Will you walk me through the diagnosis process with Nick? Because it sounds like it was pretty complicated to actually get there.
It’s very hard in the best of circumstances to get to a good diagnosis and especially with mental illnesses. Also, once you veer into ones like schizophrenia and bipolar, because schizophrenia is a diagnosis of criteria. It’s not like you do a blood test and OK, this is what he has. So they just check off enough boxes and if he exhibits certain behaviors, then that’s what they call it. And it’s basically that with all the mental illnesses.

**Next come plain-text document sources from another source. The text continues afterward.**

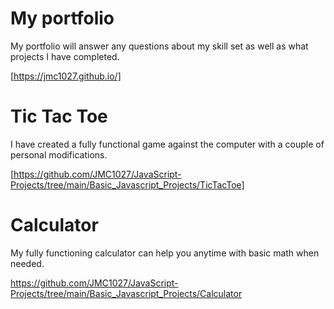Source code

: # My portfolio
My portfolio will answer any questions about my skill set as well as what projects I have completed. 

[https://jmc1027.github.io/]

# Tic Tac Toe
I have created a fully functional game against the computer with a couple of personal modifications.

[https://github.com/JMC1027/JavaScript-Projects/tree/main/Basic_Javascript_Projects/TicTacToe]

# Calculator
My fully functioning calculator can help you anytime with basic math when needed.

https://github.com/JMC1027/JavaScript-Projects/tree/main/Basic_Javascript_Projects/Calculator
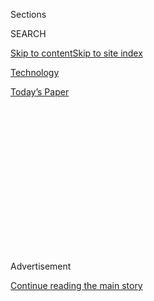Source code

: <div id="app">

<div>

<div>

<div>

<div class="NYTAppHideMasthead css-1q2w90k e1suatyy0">

<div class="section css-ui9rw0 e1suatyy2">

<div class="css-eph4ug er09x8g0">

<div class="css-6n7j50">

</div>

<span class="css-1dv1kvn">Sections</span>

<div class="css-10488qs">

<span class="css-1dv1kvn">SEARCH</span>

</div>

[Skip to content](#site-content)[Skip to site
index](#site-index)

</div>

<div id="masthead-section-label" class="css-1wr3we4 eaxe0e00">

[Technology](https://www.nytimes.com/section/technology)

</div>

<div class="css-10698na e1huz5gh0">

</div>

</div>

<div id="masthead-bar-one" class="section hasLinks css-15hmgas e1csuq9d3">

<div class="css-uqyvli e1csuq9d0">

</div>

<div class="css-1uqjmks e1csuq9d1">

</div>

<div class="css-9e9ivx">

[](https://myaccount.nytimes.com/auth/login?response_type=cookie&client_id=vi)

</div>

<div class="css-1bvtpon e1csuq9d2">

[Today’s
Paper](https://www.nytimes.com/section/todayspaper)

</div>

</div>

</div>

</div>

<div data-aria-hidden="false">

<div id="site-content" data-role="main">

<div>

<div class="css-1aor85t" style="opacity:0.000000001;z-index:-1;visibility:hidden">

<div class="css-1hqnpie">

<div class="css-epjblv">

<span class="css-17xtcya">[Technology](/section/technology)</span><span class="css-x15j1o">|</span><span class="css-fwqvlz">Twitter
Tells Facial Recognition Trailblazer to Stop Using Site’s
Photos</span>

</div>

<div class="css-k008qs">

<div class="css-1iwv8en">

<span class="css-18z7m18"></span>

<div>

</div>

</div>

<span class="css-1n6z4y">https://nyti.ms/2RIvPy5</span>

<div class="css-1705lsu">

<div class="css-4xjgmj">

<div class="css-4skfbu" data-role="toolbar" data-aria-label="Social Media Share buttons, Save button, and Comments Panel with current comment count" data-testid="share-tools">

  - 
  - 
  - 
  - 
    
    <div class="css-6n7j50">
    
    </div>

  - 

</div>

</div>

</div>

</div>

</div>

</div>

<div id="NYT_TOP_BANNER_REGION" class="css-13pd83m">

</div>

<div id="top-wrapper" class="css-1sy8kpn">

<div id="top-slug" class="css-l9onyx">

Advertisement

</div>

[Continue reading the main
story](#after-top)

<div class="ad top-wrapper" style="text-align:center;height:100%;display:block;min-height:250px">

<div id="top" class="place-ad" data-position="top" data-size-key="top">

</div>

</div>

<div id="after-top">

</div>

</div>

<div>

<div id="sponsor-wrapper" class="css-1hyfx7x">

<div id="sponsor-slug" class="css-19vbshk">

Supported by

</div>

[Continue reading the main
story](#after-sponsor)

<div id="sponsor" class="ad sponsor-wrapper" style="text-align:center;height:100%;display:block">

</div>

<div id="after-sponsor">

</div>

</div>

<div class="css-186x18t">

</div>

<div class="css-1vkm6nb ehdk2mb0">

# Twitter Tells Facial Recognition Trailblazer to Stop Using Site’s Photos

</div>

Twitter said Clearview AI, whose app is spreading in law enforcement,
was violating its policies. Lawmakers also expressed privacy concerns.

<div class="css-79elbk" data-testid="photoviewer-wrapper">

<div class="css-z3e15g" data-testid="photoviewer-wrapper-hidden">

</div>

<div class="css-1a48zt4 ehw59r15" data-testid="photoviewer-children">

![<span class="css-16f3y1r e13ogyst0" data-aria-hidden="true">Hoan
Ton-That, the chief executive of Clearview AI, using the company’s
facial recognition app this
month.</span><span class="css-cnj6d5 e1z0qqy90" itemprop="copyrightHolder"><span class="css-1ly73wi e1tej78p0">Credit...</span><span><span>Amr
Alfiky for The New York
Times</span></span></span>](https://static01.nyt.com/images/2020/01/22/business/22clearview/merlin_167287032_e019a47e-a331-475a-996f-022fb7f11282-articleLarge.jpg?quality=75&auto=webp&disable=upscale)

</div>

</div>

<div class="css-18e8msd">

<div class="css-vp77d3 epjyd6m0">

<div class="css-1baulvz">

By [<span class="css-1baulvz last-byline" itemprop="name">Kashmir
Hill</span>](https://www.nytimes.com/by/kashmir-hill)

</div>

</div>

  - Jan. 22,
    2020

  - 
    
    <div class="css-4xjgmj">
    
    <div class="css-d8bdto" data-role="toolbar" data-aria-label="Social Media Share buttons, Save button, and Comments Panel with current comment count" data-testid="share-tools">
    
      - 
      - 
      - 
      - 
        
        <div class="css-6n7j50">
        
        </div>
    
      - 
    
    </div>
    
    </div>

</div>

</div>

<div class="section meteredContent css-1r7ky0e" name="articleBody" itemprop="articleBody">

<div class="css-1fanzo5 StoryBodyCompanionColumn">

<div class="css-53u6y8">

A mysterious company that has licensed its powerful facial recognition
technology to hundreds of law enforcement agencies is facing attacks
from Capitol Hill and from at least one Silicon Valley giant.

Twitter sent a letter this week to the small start-up company, Clearview
AI, demanding that it stop taking photos and any other data from the
social media website “for any reason” and delete any data that it
previously collected, a Twitter spokeswoman said. The cease-and-desist
letter, sent on Tuesday, accused Clearview of violating Twitter’s
policies.

[The New York Times
reported](https://www.nytimes.com/2020/01/18/technology/clearview-privacy-facial-recognition.html)
last week that Clearview had amassed a database of more than three
billion photos from social media sites — including Facebook, YouTube,
Twitter and Venmo — and elsewhere on the internet. The vast database
powers an app that can match people to their online photos and link back
to the sites the images came from.

The app is used by more than 600 law enforcement agencies, ranging from
local police departments to the F.B.I. and the Department of Homeland
Security. Law enforcement officials told The Times that the app had
helped them identify suspects in many criminal cases.

</div>

</div>

<div class="css-1fanzo5 StoryBodyCompanionColumn">

<div class="css-53u6y8">

Clearview’s database of photos dwarfs those previously used by law
enforcement agencies. Other technology companies capable of building
such a tool, like Google, have decided not to because of concerns about
the potential for abuse.

Tor Ekeland, a lawyer for Clearview, confirmed that it had received
Twitter’s letter and said the company “will respond appropriately.” He
declined to comment further.

The Times article set off angry protests from Democratic lawmakers and
privacy watchdogs, who said it was paving the way for universal facial
recognition technology that would effectively end people’s ability to
remain anonymous while in public.

On Wednesday, Senator Edward J. Markey, Democrat of Massachusetts, also
sent [a
letter](https://int.nyt.com/data/documenthelper/6718-sen-markey-letter-to-clearview/33422997119c3d43033d/optimized/full.pdf#page=1)
to Clearview, addressed to its co-founder and chief executive, Hoan
Ton-That. “Widespread use of your technology could facilitate dangerous
behavior and could effectively destroy individuals’ ability to go about
their daily lives anonymously,” Mr. Markey wrote.

The senator’s letter poses 14 questions to the company and asks that it
respond by Feb. 12. Mr. Markey wants Clearview to provide a list of all
law enforcement and intelligence agencies, as well as private entities,
that use the app. He also asked about the collection of children’s
information by the company and how it vets its product for accuracy and
security.

</div>

</div>

<div class="css-1fanzo5 StoryBodyCompanionColumn">

<div class="css-53u6y8">

“In the absence of a rigorously enforced consumer privacy law,
technology companies will continue to develop and market products that
pose existential threats to our fundamental privacy rights,” Mr. Markey
said in a statement.

Mr. Ekeland said Clearview was reviewing Mr. Markey’s letter and “will
respond accordingly.”

Senator Ron Wyden, Democrat of Oregon, said on Twitter that he was
concerned that Americans’ personal photos were being included in a
corporate database without their knowledge. He also said it was
“extremely troubling” that Clearview had contacted police officers who
were talking to the media, apparently after monitoring the activity of
police officers who uploaded a photo of a Times reporter to the
Clearview app.

</div>

</div>

<div class="css-cfo9c3">

</div>

<div class="css-1fanzo5 StoryBodyCompanionColumn">

<div class="css-53u6y8">

Officials in Mr. Wyden’s office will meet soon with Mr. Ton-That in
Washington, said Keith Chu, Mr. Wyden’s spokesman.

Mr. Ekeland said: “Senator Wyden’s office reached out to us in December,
and we are in the process of scheduling a meeting. We look forward to
it.”

An aide to Senator Bernie Sanders’s presidential campaign, Josh Orton,
also condemned Clearview, saying that its practices were “disgusting”
and that Mr. Sanders, if elected president, would bar law enforcement
from using facial recognition software.

</div>

</div>

<div class="css-cfo9c3">

</div>

<div class="css-1fanzo5 StoryBodyCompanionColumn">

<div class="css-53u6y8">

In an interview with The Times this month, Mr. Ton-That defended
Clearview’s technology as a valuable resource for law enforcement. “Our
belief is that this is the best use of the technology,” he said. He
added that the company had no plans to release its app for use by the
public, though some private companies use it.

</div>

</div>

<div class="css-1fanzo5 StoryBodyCompanionColumn">

<div class="css-53u6y8">

Mr. Ton-That acknowledged that Clearview had amassed its database of
photos by “scraping” them from publicly available websites like Facebook
and Twitter. The social media companies said such activity would violate
their terms of service, and Facebook said it was reviewing the situation
with Clearview and “will take appropriate action if we find they are
violating our rules.”

It isn’t clear what power Twitter and other social media sites have to
force Clearview to remove images from its database. In the past,
companies have sued websites that scrape information, accusing them of
violating the Computer Fraud and Abuse Act, an anti-hacking law. But in
September, a federal appeals court in California ruled [against
LinkedIn](https://www.eff.org/deeplinks/2019/09/victory-ruling-hiq-v-linkedin-protects-scraping-public-data)
in such a case, establishing a precedent that the scraping of public
data most likely doesn’t violate the law.

The case “eviscerated the legal argument that Facebook used to use on
scammers and spammers,” said Alex Stamos, director of the Stanford
Internet Observatory and a former chief information security officer at
Facebook.

When asked whether Facebook had sent a cease-and-desist letter to
Clearview, a Facebook spokesman said the company had “no updates to
share at this time.”

A Venmo spokesman, Justin Higgs, said on Wednesday, “Scraping Venmo is a
violation of our terms of service and we actively work to limit and
block activity that violates these policies.”

YouTube didn’t respond to a request for comment on Wednesday.

One of Clearview’s early investors was Peter Thiel, a venture capitalist
who backed Facebook and sits on Facebook’s board of directors. Jeremiah
Hall, a spokesman for Mr. Thiel, previously told The Times that Mr.
Thiel’s “only contribution” to Clearview was a $200,000 investment that
was converted into equity, and that “he is not involved in the company.”

</div>

</div>

<div>

</div>

</div>

<div>

</div>

<div>

</div>

<div>

</div>

<div>

<div id="bottom-wrapper" class="css-1ede5it">

<div id="bottom-slug" class="css-l9onyx">

Advertisement

</div>

[Continue reading the main
story](#after-bottom)

<div id="bottom" class="ad bottom-wrapper" style="text-align:center;height:100%;display:block;min-height:90px">

</div>

<div id="after-bottom">

</div>

</div>

</div>

</div>

</div>

## Site Index

<div>

</div>

## Site Information Navigation

  - [© <span>2020</span> <span>The New York Times
    Company</span>](https://help.nytimes.com/hc/en-us/articles/115014792127-Copyright-notice)

<!-- end list -->

  - [NYTCo](https://www.nytco.com/)
  - [Contact
    Us](https://help.nytimes.com/hc/en-us/articles/115015385887-Contact-Us)
  - [Work with us](https://www.nytco.com/careers/)
  - [Advertise](https://nytmediakit.com/)
  - [T Brand Studio](http://www.tbrandstudio.com/)
  - [Your Ad
    Choices](https://www.nytimes.com/privacy/cookie-policy#how-do-i-manage-trackers)
  - [Privacy](https://www.nytimes.com/privacy)
  - [Terms of
    Service](https://help.nytimes.com/hc/en-us/articles/115014893428-Terms-of-service)
  - [Terms of
    Sale](https://help.nytimes.com/hc/en-us/articles/115014893968-Terms-of-sale)
  - [Site
    Map](https://spiderbites.nytimes.com)
  - [Help](https://help.nytimes.com/hc/en-us)
  - [Subscriptions](https://www.nytimes.com/subscription?campaignId=37WXW)

</div>

</div>

</div>

</div>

The thing that I always say is if you made the list of red flags for serious mental illness and you made the list of normal teenage behavior, you would have virtually the same list. They’re all mercurial and hostile and irrational and ... I would look at him and I would look at his friends and I was like, “OK, they’re all nuts.” You know what I mean? “This too shall pass.”
But then it didn’t pass with Nick. And with us, the wake-up call was when he cut his wrist and at that point, I could not normalize it anymore. So as far as the path to a diagnosis, it was meandering. First we addressed it as drug abuse and sent him to rehab and a therapist. Then it progressed from there to anxiety and then depression, and this is over a period of years from, say, 16 to 20. Then eventually when he was 18 or almost 19, we got bipolar, but even then they told me, “This is probably not the end of it.”
Then eventually when he was about 20, they said, “Schizophrenia.”